Walther Zimmerli
Research project
The aim of my stay at Collegium Helveticum is to complete a monograph on genesis and characteristics of knowledge production in a digital civilization. The leading hypothesis is that the presently ongoing digitalization of the world is to be best understood against the background of the (at least) modern process of technological civilisation.
A reconstruction of the stages of this development reveals that the more machines human beings are using the more obvious it becomes that we are dealing with hybrids of human beings and machines: "human-machine-tandems". The most successful heuristic move of the Enlightenment to try to understand human beings as some kind of highly refined machines and vice versa has led to both the Turing test and the Turing machine, i.e. to Artificial Intelligence using this two-way mutual explication of living and thinking beings ever since.
The different attempts to overcome the shortcomings of the attempts to create individual Artificial Intelligence (AI) by building and interpreting systems of Distributed Artificial Intelligence (DAI) and later so-called "intelligent networks" are drawing on the aforementioned Turing strength of machines being capable to copy or rather simulate all other processes, i.e. to create a second reality and working with it instead of the first one. Whereas in the pre-digital world it was still possible to in principle distinguish between the Real and the Virtual this distinction now starts to lose not just its meaning, but especially its significance not just for the interpretation, but also for the production of knowledge: If knowledge in the pre-digital era could be defined as the mental representation of states of affairs this definition doesn't seem to make sense anymore, the difference of representation and the represented being blurred by the permanent omnipresence of human being-machine tandems.
The possibility to know what is real did always rely on the difference between knowledge and ignorance and on the possibility to actually know this difference as well as on the preference of knowledge over ignorance. If, however, the digital simulation as the construction of a second reality has become the rule and not the exception these presuppositions have to be questioned. Since Francis Bacon we know that (scientific) knowledge itself is power, and by Giambattista Vico we were taught that only what we ourselves have produced can be considered true knowledge. Are therefore "Know-how" and "Know-what" coinciding in the digital world, and how does this contribute to knowledge as management of ignorance?
Biography
After having held different chairs of philosophy (1978-1999) and having served as president of different universities (1999-2013), Walther Ch. Zimmerli is currently Honorary Professor "Mind and Technology" at Humboldt-Universitaet zu Berlin. He holds a Ph.D and a Habilitation from the University of Zurich as well as a DPhil h.c. from the University of Stellenbosch. He is member of different national and international academies and his distinctions include the International Humboldt Research Award. His main research interests focus on philosophical aspects of science and new technologies, education, the future of work, applied ethics, and the new economy.
Selected publications
'Reproducibility between Production and Prognosis', in H. Atmanspacher & S. Maasen (eds), Reproducibility - Principles, Practices, Problems, Wiley, Hoboken, 2016, pp. 21-38.
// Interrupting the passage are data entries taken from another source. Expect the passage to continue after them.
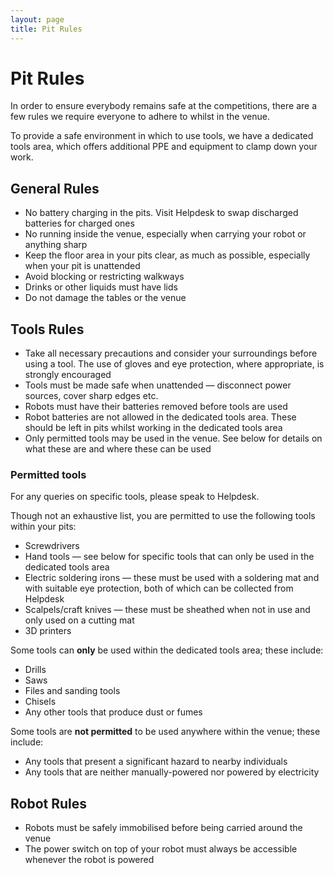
 ```yaml
---
layout: page
title: Pit Rules
---
```


# Pit Rules

In order to ensure everybody remains safe at the competitions, there are a few rules we require everyone to adhere to whilst in the venue.

To provide a safe environment in which to use tools, we have a dedicated tools area, which offers additional PPE and equipment to clamp down your work.

## General Rules

- No battery charging in the pits.
  Visit Helpdesk to swap discharged batteries for charged ones
- No running inside the venue, especially when carrying your robot or anything sharp
- Keep the floor area in your pits clear, as much as possible, especially when your pit is unattended
- Avoid blocking or restricting walkways
- Drinks or other liquids must have lids
- Do not damage the tables or the venue

## Tools Rules

- Take all necessary precautions and consider your surroundings before using a tool.
  The use of gloves and eye protection, where appropriate, is strongly encouraged
- Tools must be made safe when unattended — disconnect power sources, cover sharp edges etc.
- Robots must have their batteries removed before tools are used
- Robot batteries are not allowed in the dedicated tools area. These should be left in pits whilst working in the dedicated tools area
- Only permitted tools may be used in the venue. See below for details on what these are and where these can be used

### Permitted tools

For any queries on specific tools, please speak to Helpdesk.

Though not an exhaustive list, you are permitted to use the following tools within your pits:

- Screwdrivers
- Hand tools — see below for specific tools that can only be used in the dedicated tools area
- Electric soldering irons — these must be used with a soldering mat and with suitable eye protection, both of which can be collected from Helpdesk
- Scalpels/craft knives — these must be sheathed when not in use and only used on a cutting mat
- 3D printers

Some tools can **only** be used within the dedicated tools area; these include:

- Drills
- Saws
- Files and sanding tools
- Chisels
- Any other tools that produce dust or fumes

Some tools are **not permitted** to be used anywhere within the venue; these include:

- Any tools that present a significant hazard to nearby individuals
- Any tools that are neither manually-powered nor powered by electricity

## Robot Rules

- Robots must be safely immobilised before being carried around the venue
- The power switch on top of your robot must always be accessible whenever the robot is powered
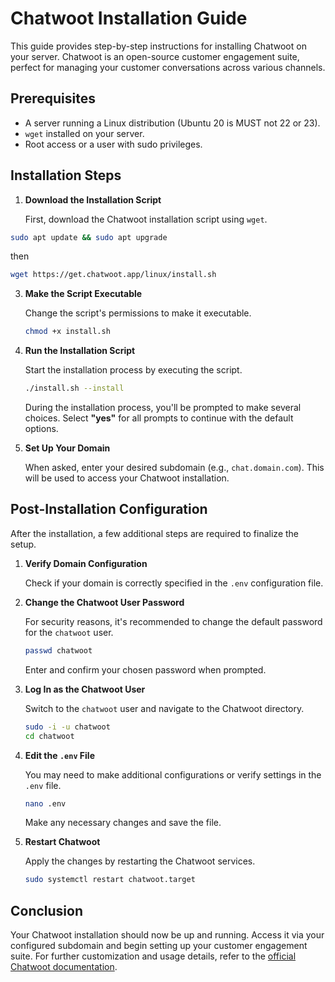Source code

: # Chatwoot Installation Guide

This guide provides step-by-step instructions for installing Chatwoot on your server. Chatwoot is an open-source customer engagement suite, perfect for managing your customer conversations across various channels.

## Prerequisites

- A server running a Linux distribution (Ubuntu 20 is MUST not 22 or 23).
- `wget` installed on your server.
- Root access or a user with sudo privileges.

## Installation Steps

1. **Download the Installation Script**

   First, download the Chatwoot installation script using `wget`.
```bash
sudo apt update && sudo apt upgrade
```
then

   ```bash
   wget https://get.chatwoot.app/linux/install.sh
   ```

3. **Make the Script Executable**

   Change the script's permissions to make it executable.

   ```bash
   chmod +x install.sh
   ```

4. **Run the Installation Script**

   Start the installation process by executing the script.

   ```bash
   ./install.sh --install
   ```

   During the installation process, you'll be prompted to make several choices. Select **"yes"** for all prompts to continue with the default options.

5. **Set Up Your Domain**

   When asked, enter your desired subdomain (e.g., `chat.domain.com`). This will be used to access your Chatwoot installation.

## Post-Installation Configuration

After the installation, a few additional steps are required to finalize the setup.

1. **Verify Domain Configuration**

   Check if your domain is correctly specified in the `.env` configuration file.

2. **Change the Chatwoot User Password**

   For security reasons, it's recommended to change the default password for the `chatwoot` user.

   ```bash
   passwd chatwoot
   ```

   Enter and confirm your chosen password when prompted.

3. **Log In as the Chatwoot User**

   Switch to the `chatwoot` user and navigate to the Chatwoot directory.

   ```bash
   sudo -i -u chatwoot
   cd chatwoot
   ```

4. **Edit the `.env` File**

   You may need to make additional configurations or verify settings in the `.env` file.

   ```bash
   nano .env
   ```

   Make any necessary changes and save the file.

5. **Restart Chatwoot**

   Apply the changes by restarting the Chatwoot services.

   ```bash
   sudo systemctl restart chatwoot.target
   ```

## Conclusion

Your Chatwoot installation should now be up and running. Access it via your configured subdomain and begin setting up your customer engagement suite. For further customization and usage details, refer to the [official Chatwoot documentation](https://www.chatwoot.com/docs/self-hosted/deployment/linux-vm?utm_source=cwctl).
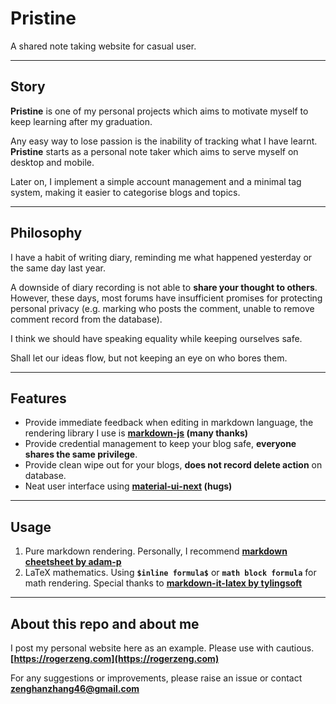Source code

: # Pristine
A shared note taking website for casual user.

---
## Story
**Pristine** is one of my personal projects which aims to motivate myself to keep learning after my graduation.

Any easy way to lose passion is the inability of tracking what I have learnt. **Pristine** starts as a personal note taker which aims to serve myself on desktop and mobile.

Later on, I implement a simple account management and a minimal tag system, making it easier to categorise blogs and topics.

---
## Philosophy
I have a habit of writing diary, reminding me what happened yesterday or the same day last year.

A downside of diary recording is not able to **share your thought to others**. However, these days, most forums have insufficient promises for protecting personal privacy (e.g. marking who posts the comment, unable to remove comment record from the database).

I think we should have speaking equality while keeping ourselves safe.

Shall let our ideas flow, but not keeping an eye on who bores them.

---
## Features
- Provide immediate feedback when editing in markdown language, the rendering library I use is **[markdown-js](https://github.com/evilstreak/markdown-js) (many thanks)** 
- Provide credential management to keep your blog safe, **everyone shares the same privilege**.
- Provide clean wipe out for your blogs, **does not record delete action** on database.
- Neat user interface using **[material-ui-next](https://material-ui-next.com/) (hugs)**

---
## Usage
1. Pure markdown rendering. Personally, I recommend **[markdown cheetsheet by adam-p](https://github.com/adam-p/markdown-here/wiki/Markdown-Cheatsheet)**
2. LaTeX mathematics. Using **`$inline formula$`** or **```math block formula```** for math rendering. Special thanks to **[markdown-it-latex by tylingsoft](https://github.com/tylingsoft/markdown-it-latex)**

---
## About this repo and about me
I post my personal website here as an example. Please use with cautious. **[https://rogerzeng.com](https://rogerzeng.com)**

For any suggestions or improvements, please raise an issue or contact **[zenghanzhang46@gmail.com](mailto://zenghanzhang46@gmail.com)**
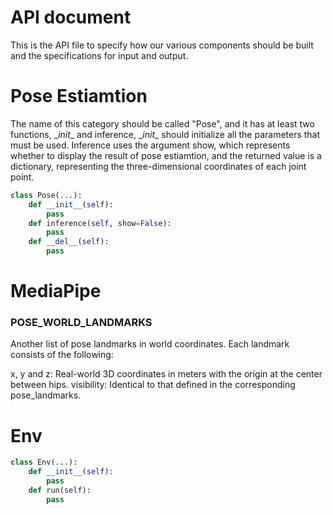 # API document
This is the API file to specify how our various components should be built and the specifications for input and output.

# Pose Estiamtion
The name of this category should be called "Pose", and it has at least two functions, \__init__ and inference, \__init__ should initialize all the parameters that must be used. Inference uses the argument show, which represents whether to display the result of pose estiamtion, and the returned value is a dictionary, representing the three-dimensional coordinates of each joint point.

```python
class Pose(...):
    def __init__(self):
        pass
    def inference(self, show=False):
        pass
    def __del__(self):
        pass
```
# MediaPipe
### POSE_WORLD_LANDMARKS
Another list of pose landmarks in world coordinates. Each landmark consists of the following:

x, y and z: Real-world 3D coordinates in meters with the origin at the center between hips.
visibility: Identical to that defined in the corresponding pose_landmarks.

# Env
```python
class Env(...):
    def __init__(self):
        pass
    def run(self):
        pass
```

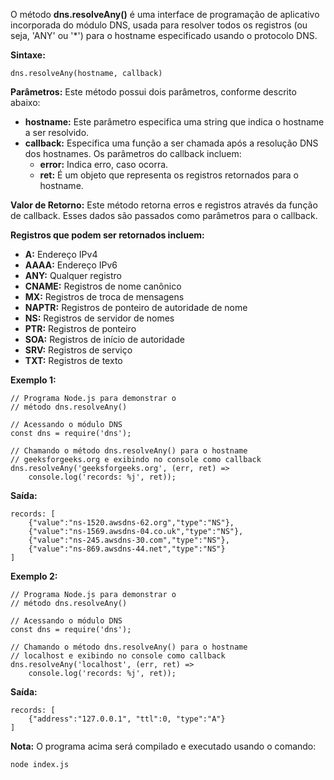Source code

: O método **dns.resolveAny()** é uma interface de programação de aplicativo incorporada do módulo DNS, usada para resolver todos os registros (ou seja, 'ANY' ou '*') para o hostname especificado usando o protocolo DNS.

**Sintaxe:**

```
dns.resolveAny(hostname, callback)
```

**Parâmetros:** Este método possui dois parâmetros, conforme descrito abaixo:
- **hostname:** Este parâmetro especifica uma string que indica o hostname a ser resolvido.
- **callback:** Especifica uma função a ser chamada após a resolução DNS dos hostnames. Os parâmetros do callback incluem:
    - **error:** Indica erro, caso ocorra.
    - **ret:** É um objeto que representa os registros retornados para o hostname.

**Valor de Retorno:** Este método retorna erros e registros através da função de callback. Esses dados são passados como parâmetros para o callback.

**Registros que podem ser retornados incluem:**

- **A:** Endereço IPv4
- **AAAA:** Endereço IPv6
- **ANY:** Qualquer registro
- **CNAME:** Registros de nome canônico
- **MX:** Registros de troca de mensagens
- **NAPTR:** Registros de ponteiro de autoridade de nome
- **NS:** Registros de servidor de nomes
- **PTR:** Registros de ponteiro
- **SOA:** Registros de início de autoridade
- **SRV:** Registros de serviço
- **TXT:** Registros de texto

**Exemplo 1:**

```
// Programa Node.js para demonstrar o 
// método dns.resolveAny()

// Acessando o módulo DNS
const dns = require('dns');

// Chamando o método dns.resolveAny() para o hostname 
// geeksforgeeks.org e exibindo no console como callback
dns.resolveAny('geeksforgeeks.org', (err, ret) =>
    console.log('records: %j', ret));
```

**Saída:**

```
records: [
    {"value":"ns-1520.awsdns-62.org","type":"NS"},
    {"value":"ns-1569.awsdns-04.co.uk","type":"NS"},
    {"value":"ns-245.awsdns-30.com","type":"NS"},
    {"value":"ns-869.awsdns-44.net","type":"NS"}
]
```

**Exemplo 2:**

```
// Programa Node.js para demonstrar o 
// método dns.resolveAny()

// Acessando o módulo DNS
const dns = require('dns');

// Chamando o método dns.resolveAny() para o hostname 
// localhost e exibindo no console como callback
dns.resolveAny('localhost', (err, ret) =>
    console.log('records: %j', ret));
```

**Saída:**

```
records: [
    {"address":"127.0.0.1", "ttl":0, "type":"A"}
]
```

**Nota:** O programa acima será compilado e executado usando o comando:

```
node index.js
```




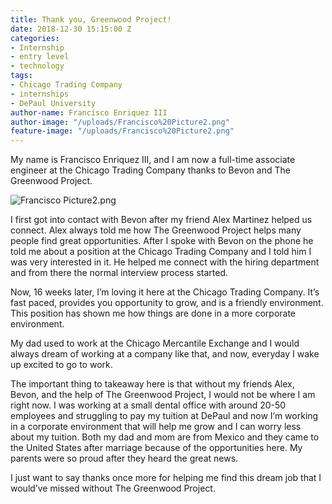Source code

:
 ```yaml
---
title: Thank you, Greenwood Project!
date: 2018-12-30 15:15:00 Z
categories:
- Internship
- entry level
- technology
tags:
- Chicago Trading Company
- internships
- DePaul University
author-name: Francisco Enriquez III
author-image: "/uploads/Francisco%20Picture2.png"
feature-image: "/uploads/Francisco%20Picture2.png"
---
```


My name is Francisco Enriquez III, and I am now a full-time associate engineer at the Chicago Trading Company thanks to Bevon and The Greenwood Project.

![Francisco Picture2.png](/uploads/Francisco%20Picture2.png)

I first got into contact with Bevon after my friend Alex Martinez helped us connect. Alex always told me how The Greenwood Project helps many people find great opportunities. After I spoke with Bevon on the phone he told me about a position at the Chicago Trading Company and I told him I was very interested in it. He helped me connect with the hiring department and from there the normal interview process started.

Now, 16 weeks later, I’m loving it here at the Chicago Trading Company. It’s fast paced, provides you opportunity to grow, and is a friendly environment. This position has shown me how things are done in a more corporate environment. 

My dad used to work at the Chicago Mercantile Exchange and I would always dream of working at a company like that, and now, everyday I wake up excited to go to work.

The important thing to takeaway here is that without my friends Alex, Bevon, and the help of The Greenwood Project, I would not be where I am right now. I was working at a small dental office with around 20-50 employees and struggling to pay my tuition at DePaul and now I’m working in a corporate environment that will help me grow and I can worry less about my tuition. Both my dad and mom are from Mexico and they came to the United States after marriage because of the opportunities here. My parents were so proud after they heard the great news.

I just want to say thanks once more for helping me find this dream job that I would’ve missed without The Greenwood Project.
'To Know is to Make. Knowledge, Ignorance, and Belief in a Technological Society', in H. Meisinger, W.B. Drees & Z. Liano (eds), Wisdom or Knowledge?: Science, Theology, and Cultural Dynamics, T&T Clark, London, 2006.
Die Zukunft denkt anders. Wege aus dem Bildungsnotstand, Huber, Frauenfeld, 2006.
Beyond the Two Cultures. University Education in the Technological Era: The new South Africa and Germany, The Vice-Chancellors Prestige Lectures, University of Pretoria Press, Pretoria, 1994.
Einmischungen. Die sanfte Macht der Philosophie, Wissenschaftliche Buchgesellschaft, Darmstadt, 1993.